*Amid legislative efforts to tweak the Affordable Care Act, business lobbyists and unions are uniting to push for a bill that would repeal the $63 reinsurance tax–a two-year levy on group plans designed, in the words of The Hill, to “help stabilize the individual market as sick patients come on board.” The tax would be in effect from 2014-2016, and the bill to nullify it, cosponsored by Reps. Pat Tiberi (R-Ohio) and Dan Lipinski (D-Ill.), was introduced to the House on Thursday.
*Speaking of unions and healthcare, public transit officials in the San Francisco Bay area want to relaunch CBA negotiations after the October BART workers strike because they claim to have “accidentally” included family medical leave in the four-year deal that ended the work stoppage. Service Employees International Union and Amalgamated Transit Union officials are unimpressed, accusing BART management of negotiating in bad faith, in statements quoted by Reuters.
*Tim Geithner is taking a whirl through the revolving door. The former Treasury Secretary will join private-equity firm Warburg Pincus LLC on March 1. The leveraged buyout outfit will, presumably, leverage (sorry) the experience (read: connections) Geithner accumulated in his 26 years of public sector experience.
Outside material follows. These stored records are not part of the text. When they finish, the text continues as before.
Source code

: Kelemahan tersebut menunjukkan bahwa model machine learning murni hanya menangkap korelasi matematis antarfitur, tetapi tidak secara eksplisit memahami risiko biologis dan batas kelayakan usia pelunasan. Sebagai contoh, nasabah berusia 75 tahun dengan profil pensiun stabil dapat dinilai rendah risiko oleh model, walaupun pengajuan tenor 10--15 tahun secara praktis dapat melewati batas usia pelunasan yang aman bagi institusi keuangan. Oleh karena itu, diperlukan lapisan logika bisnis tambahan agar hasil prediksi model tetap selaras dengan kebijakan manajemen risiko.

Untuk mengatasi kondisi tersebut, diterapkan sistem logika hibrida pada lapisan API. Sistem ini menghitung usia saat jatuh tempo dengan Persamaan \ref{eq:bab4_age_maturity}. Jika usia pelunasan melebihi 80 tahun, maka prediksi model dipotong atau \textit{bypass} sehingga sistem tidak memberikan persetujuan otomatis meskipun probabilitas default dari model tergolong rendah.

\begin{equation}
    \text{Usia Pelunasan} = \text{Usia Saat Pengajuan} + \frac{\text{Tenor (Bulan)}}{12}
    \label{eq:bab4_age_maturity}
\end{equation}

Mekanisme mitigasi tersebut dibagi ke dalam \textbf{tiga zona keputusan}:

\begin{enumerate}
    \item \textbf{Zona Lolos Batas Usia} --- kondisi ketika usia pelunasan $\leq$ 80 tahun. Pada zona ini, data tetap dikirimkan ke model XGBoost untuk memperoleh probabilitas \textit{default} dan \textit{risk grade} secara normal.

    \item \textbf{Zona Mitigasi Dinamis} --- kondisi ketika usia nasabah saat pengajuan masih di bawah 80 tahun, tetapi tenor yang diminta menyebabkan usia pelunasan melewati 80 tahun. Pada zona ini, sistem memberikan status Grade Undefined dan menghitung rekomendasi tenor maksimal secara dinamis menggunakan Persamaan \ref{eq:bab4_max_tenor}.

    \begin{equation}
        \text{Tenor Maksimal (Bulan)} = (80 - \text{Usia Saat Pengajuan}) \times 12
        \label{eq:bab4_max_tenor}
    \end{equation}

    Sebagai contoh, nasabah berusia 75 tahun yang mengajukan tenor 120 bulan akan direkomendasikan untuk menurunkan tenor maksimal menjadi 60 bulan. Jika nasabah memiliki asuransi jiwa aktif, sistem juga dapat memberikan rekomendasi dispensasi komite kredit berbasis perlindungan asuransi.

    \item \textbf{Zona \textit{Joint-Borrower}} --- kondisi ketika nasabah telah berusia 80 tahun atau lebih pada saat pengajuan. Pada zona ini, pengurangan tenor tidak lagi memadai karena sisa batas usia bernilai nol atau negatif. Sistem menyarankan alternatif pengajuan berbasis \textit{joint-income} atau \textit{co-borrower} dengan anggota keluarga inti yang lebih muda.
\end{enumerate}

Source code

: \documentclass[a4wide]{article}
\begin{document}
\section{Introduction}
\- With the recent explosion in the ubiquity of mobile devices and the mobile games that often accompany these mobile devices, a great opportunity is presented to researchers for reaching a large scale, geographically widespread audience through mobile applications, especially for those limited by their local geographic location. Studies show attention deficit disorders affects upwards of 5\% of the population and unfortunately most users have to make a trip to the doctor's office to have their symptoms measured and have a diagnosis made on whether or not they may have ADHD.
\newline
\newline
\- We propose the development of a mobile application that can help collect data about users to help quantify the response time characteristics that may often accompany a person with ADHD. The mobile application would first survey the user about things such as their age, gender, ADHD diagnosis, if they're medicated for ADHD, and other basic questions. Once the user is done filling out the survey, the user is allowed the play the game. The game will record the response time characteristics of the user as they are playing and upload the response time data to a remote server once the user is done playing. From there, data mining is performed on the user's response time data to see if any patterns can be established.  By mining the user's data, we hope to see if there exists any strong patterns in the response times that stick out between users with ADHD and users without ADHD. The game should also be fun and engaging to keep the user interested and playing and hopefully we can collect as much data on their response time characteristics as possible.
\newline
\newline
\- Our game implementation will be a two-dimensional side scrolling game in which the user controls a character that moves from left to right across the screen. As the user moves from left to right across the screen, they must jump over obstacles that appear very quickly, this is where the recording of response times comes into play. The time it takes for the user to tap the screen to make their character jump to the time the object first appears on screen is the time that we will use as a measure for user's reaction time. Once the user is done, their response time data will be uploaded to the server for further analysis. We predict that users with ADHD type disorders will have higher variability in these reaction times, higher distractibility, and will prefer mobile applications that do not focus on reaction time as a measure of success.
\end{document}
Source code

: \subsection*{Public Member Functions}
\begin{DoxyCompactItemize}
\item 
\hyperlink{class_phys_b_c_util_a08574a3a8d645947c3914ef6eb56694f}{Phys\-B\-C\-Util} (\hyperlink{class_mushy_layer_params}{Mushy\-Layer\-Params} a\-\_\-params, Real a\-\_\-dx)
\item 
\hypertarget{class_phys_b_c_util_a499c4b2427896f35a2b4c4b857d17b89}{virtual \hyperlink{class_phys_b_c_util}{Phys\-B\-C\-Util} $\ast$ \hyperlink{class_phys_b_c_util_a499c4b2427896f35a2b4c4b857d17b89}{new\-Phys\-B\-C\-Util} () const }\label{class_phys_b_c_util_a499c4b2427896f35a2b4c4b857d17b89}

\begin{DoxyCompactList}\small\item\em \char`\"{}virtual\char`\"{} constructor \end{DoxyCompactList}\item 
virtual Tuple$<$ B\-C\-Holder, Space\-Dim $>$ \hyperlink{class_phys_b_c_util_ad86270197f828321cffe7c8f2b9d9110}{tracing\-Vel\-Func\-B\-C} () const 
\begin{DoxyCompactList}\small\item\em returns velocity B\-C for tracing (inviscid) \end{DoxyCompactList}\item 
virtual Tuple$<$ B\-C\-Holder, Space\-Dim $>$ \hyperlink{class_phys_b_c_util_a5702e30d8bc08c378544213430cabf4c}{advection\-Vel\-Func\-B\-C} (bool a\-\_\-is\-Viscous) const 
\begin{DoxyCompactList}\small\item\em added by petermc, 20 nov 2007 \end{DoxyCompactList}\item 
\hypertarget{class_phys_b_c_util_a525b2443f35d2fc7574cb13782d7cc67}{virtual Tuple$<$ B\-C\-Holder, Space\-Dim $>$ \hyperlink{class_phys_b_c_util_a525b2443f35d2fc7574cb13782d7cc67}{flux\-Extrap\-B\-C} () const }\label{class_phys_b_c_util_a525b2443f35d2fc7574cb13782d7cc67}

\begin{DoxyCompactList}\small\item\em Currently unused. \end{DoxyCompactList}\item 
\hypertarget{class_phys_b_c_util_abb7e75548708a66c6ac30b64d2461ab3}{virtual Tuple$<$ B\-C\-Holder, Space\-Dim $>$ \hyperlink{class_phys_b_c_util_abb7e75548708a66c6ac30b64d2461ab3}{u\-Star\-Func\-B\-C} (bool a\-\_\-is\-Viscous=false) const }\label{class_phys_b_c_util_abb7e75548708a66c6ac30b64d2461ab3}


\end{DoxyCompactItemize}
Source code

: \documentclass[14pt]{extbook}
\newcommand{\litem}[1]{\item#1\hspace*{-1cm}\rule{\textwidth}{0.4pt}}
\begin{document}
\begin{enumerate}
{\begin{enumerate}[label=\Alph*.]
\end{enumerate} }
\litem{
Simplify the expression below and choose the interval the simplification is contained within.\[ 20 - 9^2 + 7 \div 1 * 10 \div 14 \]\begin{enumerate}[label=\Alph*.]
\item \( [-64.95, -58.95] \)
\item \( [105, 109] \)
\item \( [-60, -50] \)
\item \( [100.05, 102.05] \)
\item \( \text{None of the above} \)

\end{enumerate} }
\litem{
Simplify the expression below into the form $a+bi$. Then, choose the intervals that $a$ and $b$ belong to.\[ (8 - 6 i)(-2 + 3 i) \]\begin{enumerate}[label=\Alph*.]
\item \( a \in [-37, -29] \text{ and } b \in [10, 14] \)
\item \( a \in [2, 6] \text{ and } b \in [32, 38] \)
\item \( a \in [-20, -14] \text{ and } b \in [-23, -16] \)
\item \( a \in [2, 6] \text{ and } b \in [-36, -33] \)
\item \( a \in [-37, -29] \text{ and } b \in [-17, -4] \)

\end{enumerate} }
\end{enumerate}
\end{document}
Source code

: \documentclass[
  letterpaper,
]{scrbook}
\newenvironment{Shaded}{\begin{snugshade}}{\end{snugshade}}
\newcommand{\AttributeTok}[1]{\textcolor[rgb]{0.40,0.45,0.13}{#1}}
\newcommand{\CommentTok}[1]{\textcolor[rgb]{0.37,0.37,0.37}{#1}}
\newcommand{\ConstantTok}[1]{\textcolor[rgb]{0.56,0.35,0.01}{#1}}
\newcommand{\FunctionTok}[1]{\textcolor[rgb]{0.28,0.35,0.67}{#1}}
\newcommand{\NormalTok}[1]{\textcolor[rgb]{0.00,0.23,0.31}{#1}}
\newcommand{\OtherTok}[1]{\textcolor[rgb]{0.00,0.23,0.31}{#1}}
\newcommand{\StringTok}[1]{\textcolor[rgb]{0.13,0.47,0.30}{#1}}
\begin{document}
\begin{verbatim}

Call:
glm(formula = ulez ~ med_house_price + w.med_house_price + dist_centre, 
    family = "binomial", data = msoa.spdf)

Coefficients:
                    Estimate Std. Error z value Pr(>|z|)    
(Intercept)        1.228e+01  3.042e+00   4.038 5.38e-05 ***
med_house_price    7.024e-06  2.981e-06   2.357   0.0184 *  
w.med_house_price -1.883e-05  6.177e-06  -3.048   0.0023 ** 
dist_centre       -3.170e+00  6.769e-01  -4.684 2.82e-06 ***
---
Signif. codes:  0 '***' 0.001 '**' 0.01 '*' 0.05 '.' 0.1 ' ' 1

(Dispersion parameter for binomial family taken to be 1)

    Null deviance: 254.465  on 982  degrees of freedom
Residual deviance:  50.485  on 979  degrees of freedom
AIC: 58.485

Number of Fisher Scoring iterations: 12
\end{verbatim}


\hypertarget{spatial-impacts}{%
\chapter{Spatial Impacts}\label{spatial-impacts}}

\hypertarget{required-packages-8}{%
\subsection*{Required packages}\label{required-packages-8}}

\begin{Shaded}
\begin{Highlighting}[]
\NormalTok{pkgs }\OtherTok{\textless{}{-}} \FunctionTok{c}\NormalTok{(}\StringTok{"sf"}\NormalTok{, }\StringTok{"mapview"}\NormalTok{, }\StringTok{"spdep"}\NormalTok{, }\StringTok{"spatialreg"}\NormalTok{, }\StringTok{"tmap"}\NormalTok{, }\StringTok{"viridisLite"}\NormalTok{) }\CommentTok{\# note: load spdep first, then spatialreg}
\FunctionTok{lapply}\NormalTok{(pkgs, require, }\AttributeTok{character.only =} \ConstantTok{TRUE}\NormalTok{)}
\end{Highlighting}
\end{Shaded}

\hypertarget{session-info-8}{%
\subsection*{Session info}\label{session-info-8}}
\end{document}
*In the Detroit-area yesterday, Wayne County prosecutors announced that the killer of Renisha McBride, 19, would face second degree murder and manslaughter charges. McBride was shot with a shotgun by Theodore Wafer, a white suburban homeowner, when she knocked on his door asking for help in the wake of a car accident. In the New Yorker this morning, Jelani Cobb writes about how McBride’s killing is another case of black people seeking help “read as something far more sinister.”
*And this morning, it was reported that Gerardo Hernandez, the TSA Officer who was killed in a shooting at LAX this month, bled for 33 minutes before receiving medical attention. The delay, as described by Gawker, can only leave his family with burning questions:
Hernandez lay wounded on the floor, only 20 feet from an exit, as paramedics waited for clearance to enter the terminal. They were kept 150 yards away for more than 25 minutes after the gunman was shot and taken into custody.